Eine Distanzierung von der aus dem Ruder gelaufenen Demo klingt anders. Selbst in der Juso steht die Bieler Abteilung damit etwas schräg in der Landschaft: Juso-Schweiz-Präsidentin Mirjam Hostetmann (25) kritisierte zwar das Vorgehen der Polizei, verurteilte gegenüber Blick aber auch die Gewaltausschreitungen entschieden.
Kein Wunder löschte die Juso Biel ihre Beiträge kurze Zeit später wieder – unter anderem auch weil das «Bieler Tagblatt» die städtische SP mit den Aussagen konfrontierte.
Mehrheit der Teilnehmer sei friedlich gewesen
Die Juso-Stadtparlamentarierin Nina Schlup giesst nun aber weiter Öl ins Feuer. «Es ist sicher schade, dass es eskaliert ist.
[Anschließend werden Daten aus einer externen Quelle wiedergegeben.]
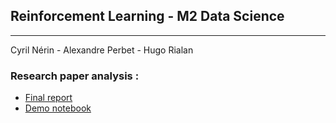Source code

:## Reinforcement Learning - M2 Data Science 

---
Cyril Nérin - Alexandre Perbet - Hugo Rialan

### Research paper analysis :
- [Final report](report.pdf)
- [Demo notebook](demo_notebook.html)
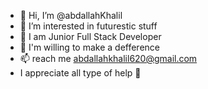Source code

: - 👋 Hi, I’m @abdallahKhalil
- 👀 I’m interested in futurestic stuff
- 🌱 I am Junior Full Stack Developer
- 💞️ I'm willing  to make a defference 
- 📫 reach me abdallahkhalil620@gmail.com 
- I appreciate all type of help 👐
Aber: Wenn über zwei Jahre hinweg friedliche Demonstrationen ignoriert wurden, dann ist es leider eine Folge davon, dass die Menschen frustriert werden», sagt Schlup im Interview mit dem «Bieler Tagblatt».
Rechtfertigt die Jungpolitikerin damit also die Gewalt? Auf die Frage zeigt sich Schlup plötzlich wortkarg: «Ich kann nicht für diejenigen Personen sprechen, die Gewalt angewendet haben.» Die Mehrheit der Teilnehmenden habe sich zudem friedlich und familienfreundlich verhalten, so Schlup.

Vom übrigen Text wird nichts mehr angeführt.